Segment Start: Provided data

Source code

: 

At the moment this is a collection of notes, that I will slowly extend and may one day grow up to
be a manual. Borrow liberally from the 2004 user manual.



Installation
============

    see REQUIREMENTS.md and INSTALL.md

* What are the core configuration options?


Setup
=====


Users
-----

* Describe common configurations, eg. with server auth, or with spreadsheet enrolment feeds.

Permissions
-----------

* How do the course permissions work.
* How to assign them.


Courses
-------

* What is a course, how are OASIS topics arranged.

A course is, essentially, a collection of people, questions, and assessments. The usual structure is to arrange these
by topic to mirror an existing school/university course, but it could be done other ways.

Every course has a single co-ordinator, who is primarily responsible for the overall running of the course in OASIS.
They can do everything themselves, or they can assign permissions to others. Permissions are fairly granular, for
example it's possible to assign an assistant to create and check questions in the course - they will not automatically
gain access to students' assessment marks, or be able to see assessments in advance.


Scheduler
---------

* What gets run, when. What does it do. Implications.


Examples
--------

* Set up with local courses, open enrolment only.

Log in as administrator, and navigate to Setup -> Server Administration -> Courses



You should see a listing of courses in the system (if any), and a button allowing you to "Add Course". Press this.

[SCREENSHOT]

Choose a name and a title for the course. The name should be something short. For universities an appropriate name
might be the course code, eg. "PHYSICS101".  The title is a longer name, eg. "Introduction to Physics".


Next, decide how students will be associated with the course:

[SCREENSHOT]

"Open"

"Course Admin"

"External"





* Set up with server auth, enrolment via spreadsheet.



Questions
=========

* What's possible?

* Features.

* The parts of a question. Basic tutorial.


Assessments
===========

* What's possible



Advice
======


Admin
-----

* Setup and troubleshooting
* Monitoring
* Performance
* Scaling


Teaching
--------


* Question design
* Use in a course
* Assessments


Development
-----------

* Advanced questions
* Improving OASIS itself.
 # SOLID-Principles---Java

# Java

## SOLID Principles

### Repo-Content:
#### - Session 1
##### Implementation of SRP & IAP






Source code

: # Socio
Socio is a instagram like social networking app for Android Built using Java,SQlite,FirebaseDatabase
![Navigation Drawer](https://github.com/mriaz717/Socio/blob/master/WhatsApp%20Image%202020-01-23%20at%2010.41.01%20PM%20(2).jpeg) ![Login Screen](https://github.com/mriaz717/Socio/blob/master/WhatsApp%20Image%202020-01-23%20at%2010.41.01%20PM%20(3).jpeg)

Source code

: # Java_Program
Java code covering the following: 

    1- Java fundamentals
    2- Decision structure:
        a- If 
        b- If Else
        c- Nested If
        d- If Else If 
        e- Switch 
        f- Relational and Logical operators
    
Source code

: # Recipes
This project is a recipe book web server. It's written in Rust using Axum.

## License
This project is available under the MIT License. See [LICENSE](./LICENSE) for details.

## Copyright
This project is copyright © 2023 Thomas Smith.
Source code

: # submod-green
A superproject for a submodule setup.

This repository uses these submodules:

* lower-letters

Segment End: Provided data

- [Work request]: Note every line of the records that holds the word "will", and copy it.

- [Answer section]:
At the moment this is a collection of notes, that I will slowly extend and may one day grow up to
example it's possible to assign an assistant to create and check questions in the course - they will not automatically
Next, decide how students will be associated with the course:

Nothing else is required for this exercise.